Re: [PATCH v2 2/2] fuse: remove tmp folio for writebacks and internal rb tree

Joanne Koong <joannelkoong@xxxxxxxxx> · Thu, 24 Oct 2024 09:54:55 -0700

On Mon, Oct 21, 2024 at 2:05 PM Joanne Koong <joannelkoong@xxxxxxxxx> wrote:
>
> On Mon, Oct 21, 2024 at 3:15 AM Miklos Szeredi <miklos@xxxxxxxxxx> wrote:
> >
> > On Fri, 18 Oct 2024 at 07:31, Shakeel Butt <shakeel.butt@xxxxxxxxx> wrote:
> >
> > > I feel like this is too much restrictive and I am still not sure why
> > > blocking on fuse folios served by non-privileges fuse server is worse
> > > than blocking on folios served from the network.
> >
> > Might be.  But historically fuse had this behavior and I'd be very
> > reluctant to change that unconditionally.
> >
> > With a systemwide maximal timeout for fuse requests it might make
> > sense to allow sync(2), etc. to wait for fuse writeback.
> >
> > Without a timeout allowing fuse servers to block sync(2) indefinitely
> > seems rather risky.
>
> Could we skip waiting on writeback in sync(2) if it's a fuse folio?
> That seems in line with the sync(2) documentation Jingbo referenced
> earlier where it states "The writing, although scheduled, is not
> necessarily complete upon return from sync()."
> https://pubs.opengroup.org/onlinepubs/9699919799/functions/sync.html
>

So I think the answer to this is "no" for Linux.
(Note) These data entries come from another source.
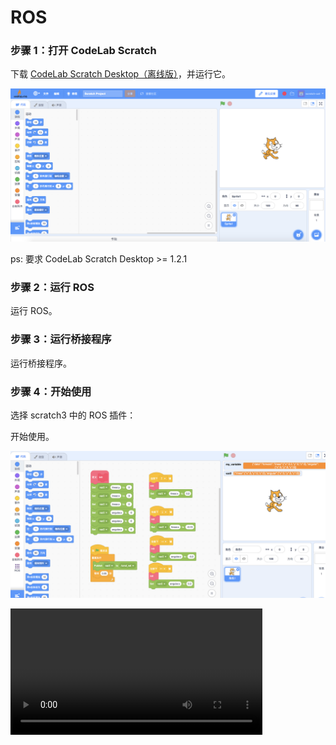 # ROS
### 步骤 1：打开 CodeLab Scratch
下载 [CodeLab Scratch Desktop（离线版）](https://www.codelab.club/blog/2020/08/20/tools)，并运行它。

![](../img/scratch3-home.png)

ps: 要求 CodeLab Scratch Desktop >= 1.2.1

### 步骤 2：运行 ROS
运行 ROS。

### 步骤 3：运行桥接程序
运行桥接程序。

### 步骤 4：开始使用
选择 scratch3 中的 ROS 插件：

开始使用。

![](/img/rrf_ros.png)

<video width=80% src="/video/rrf_ros.MP4" controls="controls"></video>
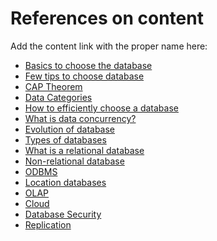 # References on content

Add the content link with the proper name here:

- [Basics to choose the database](https://www.geeksforgeeks.org/how-to-choose-the-right-database-for-your-application/)
- [Few tips to choose database](https://www.analyticsvidhya.com/blog/2022/12/top-5-tips-for-choosing-the-right-database-for-your-project/)
- [CAP Theorem](https://waverleysoftware.com/blog/how-to-choose-the-right-database/#6)
- [Data Categories](https://aws.amazon.com/startups/start-building/how-to-choose-a-database/)
- [How to efficiently choose a database](https://www.pingcap.com/blog/how-to-efficiently-choose-the-right-database-for-your-applications/)
- [What is data concurrency?](https://www.indicative.com/resource/data-concurrency/)
- [Evolution of database](https://intellipaat.com/blog/what-is-database/)
- [Types of databases](https://phoenixnap.com/kb/database-types)
- [What is a relational database](https://www.oracle.com/in/database/what-is-a-relational-database/)
- [Non-relational database](https://aws.amazon.com/nosql)
- [ODBMS](https://databasetown.com/object-oriented-database/)
- [Location databases](https://www.insightsforprofessionals.com/it/storage/distributed-vs-centralized-database#:~:text=Examples%20of%20a%20centralized%20database,as%20a%20LAN%20or%20WAN.)
- [OLAP](<https://aws.amazon.com/what-is/olap/#:~:text=Online%20analytical%20processing%20(OLAP)%20is,smart%20meters%2C%20and%20internal%20systems.>)
- [Cloud](https://cloud.google.com/learn/what-is-a-cloud-database#:~:text=A%20cloud%20database%20is%20a,like%20traditional%20on%2Dpremises%20databases.)
- [Database Security](https://www.ibm.com/topics/database-security)
- [Replication](https://www.integrate.io/glossary/what-is-database-replication/)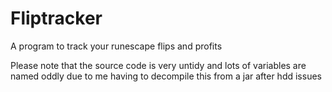 # Fliptracker
A program to track your runescape flips and profits

Please note that the source code is very untidy and lots of variables are named oddly due to me having to decompile this from a jar after hdd issues
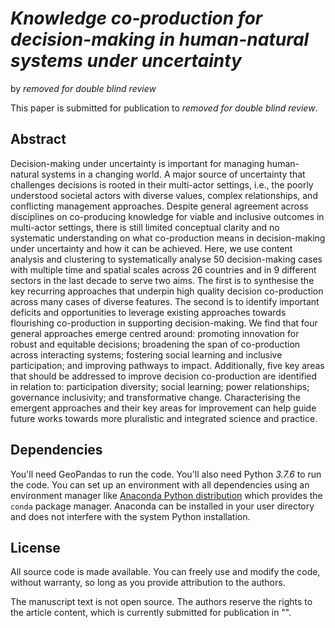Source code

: # *Knowledge co-production for decision-making in human-natural systems under uncertainty*

 by *removed for double blind review*

 This paper is submitted for publication to *removed for double blind review*.


 ## Abstract
 Decision-making under uncertainty is important for managing human-natural systems in a changing world. A major source of uncertainty that challenges decisions is rooted in their multi-actor settings, i.e., the poorly understood societal actors with diverse values, complex relationships, and conflicting management approaches. Despite general agreement across disciplines on co-producing knowledge for viable and inclusive outcomes in multi-actor settings, there is still limited conceptual clarity and no systematic understanding on what co-production means in decision-making under uncertainty and how it can be achieved. Here, we use content analysis and clustering to systematically analyse 50 decision-making cases with multiple time and spatial scales across 26 countries and in 9 different sectors in the last decade to serve two aims. The first is to synthesise the key recurring approaches that underpin high quality decision co-production across many cases of diverse features. The second is to identify important deficits and opportunities to leverage existing approaches towards flourishing co-production in supporting decision-making. We find that four general approaches emerge centred around: promoting innovation for robust and equitable decisions; broadening the span of co-production across interacting systems; fostering social learning and inclusive participation; and improving pathways to impact. Additionally, five key areas that should be addressed to improve decision co-production are identified in relation to: participation diversity; social learning; power relationships; governance inclusivity; and transformative change. Characterising the emergent approaches and their key areas for improvement can help guide future works towards more pluralistic and integrated science and practice.

 

 ## Dependencies
 You'll need GeoPandas to run the code. You'll also need Python *3.7.6* to run the code.
 You can set up an environment with all dependencies using an environment manager
 like [Anaconda Python distribution](https://www.anaconda.com/download/) which
 provides the `conda` package manager.
 Anaconda can be installed in your user directory and does not interfere with
 the system Python installation.

 
 ## License

 All source code is made available. You can freely use and modify the code, without warranty, so long as you provide attribution
 to the authors.

 The manuscript text is not open source. The authors reserve the rights to the
 article content, which is currently submitted for publication in "".
 
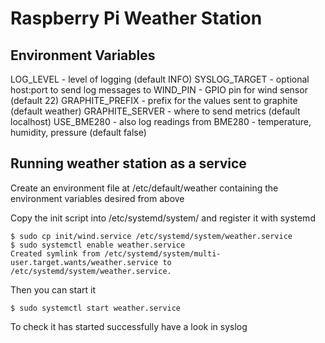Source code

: # Raspberry Pi Weather Station

## Environment Variables

LOG_LEVEL - level of logging (default INFO)
SYSLOG_TARGET - optional host:port to send log messages to
WIND_PIN - GPIO pin for wind sensor (default 22)
GRAPHITE_PREFIX - prefix for the values sent to graphite (default weather)
GRAPHITE_SERVER - where to send metrics (default localhost)
USE_BME280 - also log readings from BME280 - temperature, humidity, pressure (default false)



## Running weather station as a service

Create an environment file at /etc/default/weather containing the environment variables desired from above

Copy the init script into /etc/systemd/system/ and register it with systemd

    $ sudo cp init/wind.service /etc/systemd/system/weather.service
    $ sudo systemctl enable weather.service
    Created symlink from /etc/systemd/system/multi-user.target.wants/weather.service to /etc/systemd/system/weather.service.

Then you can start it

    $ sudo systemctl start weather.service

To check it has started successfully have a look in syslog

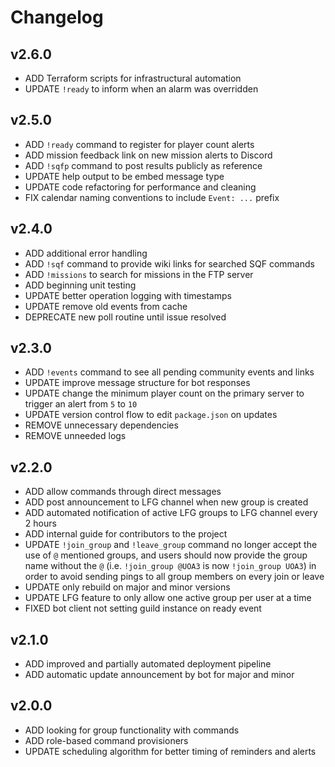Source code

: # Changelog

## v2.6.0

- ADD Terraform scripts for infrastructural automation
- UPDATE `!ready` to inform when an alarm was overridden

## v2.5.0

- ADD `!ready` command to register for player count alerts
- ADD mission feedback link on new mission alerts to Discord
- ADD `!sqfp` command to post results publicly as reference
- UPDATE help output to be embed message type
- UPDATE code refactoring for performance and cleaning
- FIX calendar naming conventions to include `Event: ...` prefix

## v2.4.0

- ADD additional error handling
- ADD `!sqf` command to provide wiki links for searched SQF commands
- ADD `!missions` to search for missions in the FTP server
- ADD beginning unit testing
- UPDATE better operation logging with timestamps
- UPDATE remove old events from cache
- DEPRECATE new poll routine until issue resolved

## v2.3.0

- ADD `!events` command to see all pending community events and links
- UPDATE improve message structure for bot responses
- UPDATE change the minimum player count on the primary server to trigger an alert from `5` to `10`
- UPDATE version control flow to edit `package.json` on updates
- REMOVE unnecessary dependencies
- REMOVE unneeded logs

## v2.2.0

- ADD allow commands through direct messages
- ADD post announcement to LFG channel when new group is created
- ADD automated notification of active LFG groups to LFG channel every 2 hours
- ADD internal guide for contributors to the project
- UPDATE `!join_group` and `!leave_group` command no longer accept the use of `@` mentioned groups, and users should now provide the group name without the `@` (i.e. `!join_group @UOA3` is now `!join_group UOA3`) in order to avoid sending pings to all group members on every join or leave
- UPDATE only rebuild on major and minor versions
- UPDATE LFG feature to only allow one active group per user at a time
- FIXED bot client not setting guild instance on ready event

## v2.1.0

- ADD improved and partially automated deployment pipeline
- ADD automatic update announcement by bot for major and minor

## v2.0.0

- ADD looking for group functionality with commands
- ADD role-based command provisioners
- UPDATE scheduling algorithm for better timing of reminders and alerts
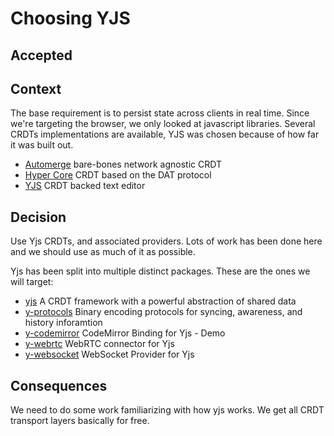 # Choosing YJS

## Accepted

## Context

The base requirement is to persist state across clients
in real time. Since we're targeting the browser, we only
looked at javascript libraries.
Several CRDTs implementations are available, YJS was chosen
because of how far it was built out.

* [Automerge](https://github.com/automerge/automerge)
bare-bones network agnostic CRDT
* [Hyper Core](https://hypercore-protocol.org/)
CRDT based on the DAT protocol
* [YJS](https://github.com/yjs/yjs)
CRDT backed text editor

## Decision

Use Yjs CRDTs, and associated providers. Lots of work
has been done here and we should use as much of it as
possible.

Yjs has been split into multiple distinct packages.
These are the ones we will target:

* [yjs](https://www.npmjs.com/package/yjs)
A CRDT framework with a powerful abstraction of shared data
* [y-protocols](https://www.npmjs.com/package/y-protocols)
Binary encoding protocols for syncing, awareness, and history inforamtion
* [y-codemirror](https://www.npmjs.com/package/y-codemirror)
CodeMirror Binding for Yjs - Demo
* [y-webrtc](https://www.npmjs.com/package/y-webrtc)
WebRTC connector for Yjs
* [y-websocket](https://www.npmjs.com/package/y-websocket)
WebSocket Provider for Yjs

## Consequences

We need to do some work familiarizing with how yjs works.
We get all CRDT transport layers basically for free.

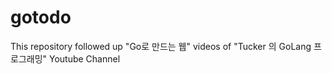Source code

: # gotodo

This repository followed up "Go로 만드는 웹" videos of "Tucker 의 GoLang 프로그래밍" Youtube Channel
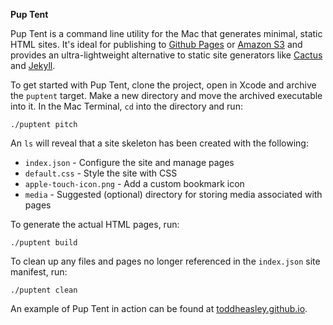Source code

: __Pup Tent__

Pup Tent is a command line utility for the Mac that generates minimal, static HTML sites. It's ideal for publishing to [Github Pages](https://pages.github.com) or [Amazon S3](http://docs.aws.amazon.com/AmazonS3/latest/dev/WebsiteHosting.html) and provides an ultra-lightweight alternative to static site generators like [Cactus](https://github.com/koenbok/Cactus) and [Jekyll](http://jekyllrb.com).

To get started with Pup Tent, clone the project, open in Xcode and archive the `puptent` target. Make a new directory and move the archived executable into it. In the Mac Terminal, `cd` into the directory and run:

`./puptent pitch`

An `ls` will reveal that a site skeleton has been created with the following:

* `index.json` - Configure the site and manage pages
* `default.css` - Style the site with CSS
* `apple-touch-icon.png` - Add a custom bookmark icon 
* `media` - Suggested (optional) directory for storing media associated with pages

To generate the actual HTML pages, run:

`./puptent build`

To clean up any files and pages no longer referenced in the `index.json` site manifest, run:

`./puptent clean`

An example of Pup Tent in action can be found at [toddheasley.github.io](http://toddheasley.github.io).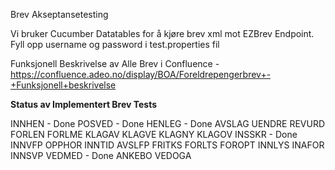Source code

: Brev Akseptansetesting

Vi bruker Cucumber Datatables for å kjøre brev xml mot EZBrev Endpoint. Fyll opp username og password i test.properties fil

Funksjonell Beskrivelse av Alle Brev i Confluence - https://confluence.adeo.no/display/BOA/Foreldrepengerbrev+-+Funksjonell+beskrivelse

**Status av Implementert Brev Tests**

INNHEN - Done
POSVED - Done
HENLEG - Done
AVSLAG
UENDRE
REVURD
FORLEN
FORLME
KLAGAV
KLAGVE
KLAGNY
KLAGOV
INSSKR - Done
INNVFP
OPPHOR
INNTID
AVSLFP
FRITKS
FORLTS
FOROPT
INNLYS
INAFOR
INNSVP
VEDMED - Done
ANKEBO
VEDOGA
What the Linux man
page for sync(2) says:

"According to the standard specification (e.g., POSIX.1-2001), sync()
schedules the writes, but may return before the actual writing is
done.  However Linux waits for I/O completions, and thus sync() or
syncfs() provide the same guarantees as fsync() called on every file
in the system or filesystem respectively." [1]

Regardless of the compaction / page migration issue then, this
blocking sync(2) is a dealbreaker.

I see two workarounds around this:

1) Optimistically skip the tmp page but add a timeout where if the
server doesn't reply to the writeback in X seconds, then allocate the
tmp folio and clear writeback immediately on the original folio).
This would address any page migration deadlocks as well. And probably
we don't need the reclaim patch either then, since that could also be
handled by the timeout.
This would make 99% of writebacks fast but in the case of a malicious
fuse server, could make sync() and page migration wait an extra X
seconds.

2) Only skip the tmp folio for privileged fuse servers (we'd still
need to address the page migration path)

Would love to hear thoughts on this. Should we go ahead with option 1?

[1] https://man7.org/linux/man-pages/man2/sync.2.html

>
> Thanks,
> Joanne
> >
> > Thanks,
> > Miklos